En economías como la nuestra la adquisición de una vivienda ha sido, y seguirá siendo en el futuro previsible, la inversión más importante que hace una persona o una familia. Otras transacciones, como la compra de un vehículo, pueden involucrar montos significativos, pero no suelen alcanzar al costo de la vivienda.
Al deseo de tener una vivienda propia contribuye, paradójicamente, la debilidad de los mecanismos de seguridad social, como las pensiones, y la ausencia de seguros de desempleo y otras compensaciones, ya que motivan a que las personas busquen al menos tener un lugar donde vivir durante las etapas de estrechez económica. Es por eso tan relevante que de ser posible ese respaldo no se arriesgue poniendo la vivienda como garantía de créditos contraídos para otros fines.

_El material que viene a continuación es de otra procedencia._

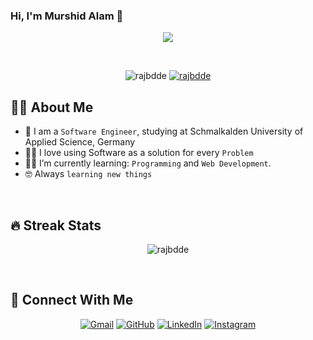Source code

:### Hi, I'm Murshid Alam 👋

<p align="center">
  <a href="https://github.com/DenverCoder1/readme-typing-svg"><img src="https://readme-typing-svg.herokuapp.com?lines=Passionate+Self-Learner;Always%20learning%20new%20things&center=true&width=500&height=50"></a>
</p>

<br>

<p align="center"> 
	<img src="https://komarev.com/ghpvc/?username=rajbdde&label=Profile%20views&color=0e75b6&style=plastic" alt="rajbdde" /> 
	<a href = "https://commits.top/bangladesh.html" target="_blank">
		<img src="https://enx6k5e0wh6seuv.m.pipedream.net/&style=plastic" alt="rajbdde" target="_blank"/> 
	</a>	
</p>

## :sassy_man:  About Me
- :school: I am a `Software Engineer`, studying at Schmalkalden University of Applied Science, Germany
- :technologist: I love using Software as a solution for every `Problem`
- :student: I’m currently learning: `Programming` and `Web Development`.
- :nerd_face: Always `learning new things`

<br>

## 🔥 Streak Stats
<p align="center"><img src="https://github-readme-streak-stats.herokuapp.com/?user=rajbdde&theme=algolia" alt="rajbdde" /></p>

<br>

## 🤝 Connect With Me
<p align="center">
	<a href="mailto:rajbdde@gmail.com"><img img src="https://img.shields.io/badge/gmail-%23EA4335.svg?style=plastic&logo=gmail&logoColor=white" alt="Gmail"/></a>
	<a href="https://github.com/rajbdde"><img src="https://img.shields.io/badge/github-%23181717.svg?style=plastic&logo=github&logoColor=white" alt="GitHub"/></a>
	<a href="https://www.linkedin.com/in/rajsuas/"><img src="https://img.shields.io/badge/linkedin-%230A66C2.svg?style=plastic&logo=linkedin&logoColor=white" alt="LinkedIn"/></a>
	<a href="https://www.instagram.com/murschid_/"><img src="https://img.shields.io/badge/instagram-%23E4405F.svg?style=plastic&logo=instagram&logoColor=white" alt="Instagram"/></a>
</p>
<!--
**rajbdde/rajbdde** is a ✨ _special_ ✨ repository because its `README.md` (this file) appears on your GitHub profile.

Here are some ideas to get you started:

- 🔭 I’m currently working on ...
- 🌱 I’m currently learning ...
- 👯 I’m looking to collaborate on ...
- 🤔 I’m looking for help with ...
- 💬 Ask me about ...
- 📫 How to reach me: ...
- 😄 Pronouns: ...
- ⚡ Fun fact: ...
-->
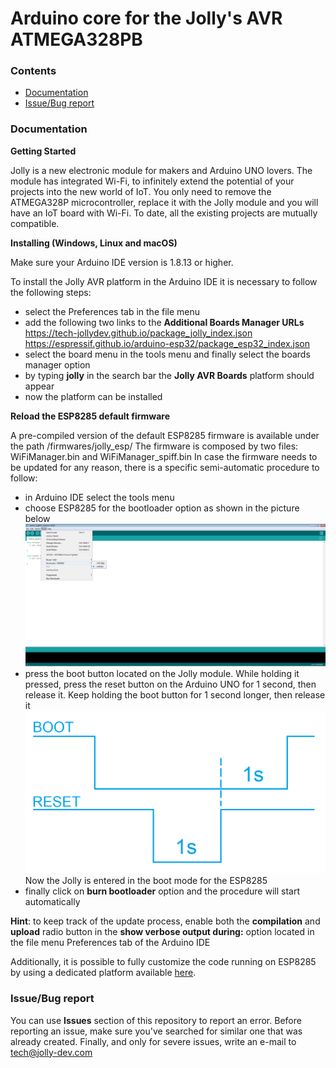 # Arduino core for the Jolly's AVR ATMEGA328PB

### Contents
  - [Documentation](#documentation)
  - [Issue/Bug report](#issuebug-report)

### Documentation

**Getting Started**

Jolly is a new electronic module for makers and Arduino UNO lovers. 
The module has integrated Wi-Fi, to infinitely extend the potential of your projects into the new world of IoT.
You only need to remove the ATMEGA328P microcontroller, replace it with the Jolly module and you will have an IoT board with Wi-Fi.
To date, all the existing projects are mutually compatible.

**Installing (Windows, Linux and macOS)**

Make sure your Arduino IDE version is 1.8.13 or higher.

To install the Jolly AVR platform in the Arduino IDE it is necessary to follow the following steps:
  - select the Preferences tab in the file menu
  - add the following two links to the **Additional Boards Manager URLs**
    https://tech-jollydev.github.io/package_jolly_index.json
    https://espressif.github.io/arduino-esp32/package_esp32_index.json
  - select the board menu in the tools menu and finally select the boards manager option
  - by typing **jolly** in the search bar the **Jolly AVR Boards** platform should appear
  - now the platform can be installed

**Reload the ESP8285 default firmware**

A pre-compiled version of the default ESP8285 firmware is available under the path /firmwares/jolly_esp/
The firmware is composed by two files: WiFiManager.bin and WiFiManager_spiff.bin
In case the firmware needs to be updated for any reason, there is a specific semi-automatic procedure to follow:
  - in Arduino IDE select the tools menu
  - choose ESP8285 for the bootloader option as shown in the picture below![](/bootimg.png)
  - press the boot button located on the Jolly module. While holding it pressed, press the reset button on the Arduino UNO for 1 second, then release it. Keep holding the boot button for 1 second longer, then release it ![](/boot_sequence.png) Now the Jolly is entered in the boot mode for the ESP8285
  - finally click on **burn bootloader** option and the procedure will start automatically

**Hint**: to keep track of the update process, enable both the **compilation** and **upload** radio button in the **show verbose output during:** option located in the file menu Preferences tab of the Arduino IDE

Additionally, it is possible to fully customize the code running on ESP8285 by using a dedicated platform available [here](https://github.com/tech-jollydev/jolly-arduino-esp8285-platform).

### Issue/Bug report
You can use **Issues** section of this repository to report an error. Before reporting an issue, make sure you've searched for similar one that was already created.
Finally, and only for severe issues, write an e-mail to tech@jolly-dev.com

Como inversión la vivienda tiene la característica especial de ser el activo fijo, junto con los terrenos, con mayor probabilidad de lograr una revalorización real a lo largo del tiempo. Otros activos fijos, como una nevera, un armario o un automóvil, pueden mostrar un aumento de valor resultante de la inflación, pero la naturaleza aparente de dicho incremento se revela al comparar el precio al que puede venderse con lo que hay que pagar para comprar algo similar. Y es que el valor de la vivienda es ayudado por la limitada disponibilidad de terrenos, la expansión de las zonas urbanas y el crecimiento demográfico.
En otras economías, en las que las opciones de inversión son más amplias, esa especial situación varía. De hecho, se han elaborado estudios que muestran que en muchas localidades en los EE.UU. hubiera sido más rentable invertir en el mercado de acciones y productos financieros derivados, comparando sus índices de apreciación con el de la vivienda.
El objetivo a lograr por nuestro mercado de capitales es el desarrollo de esas otras opciones, sin perjuicio de que el valor real de las viviendas continúe en aumento.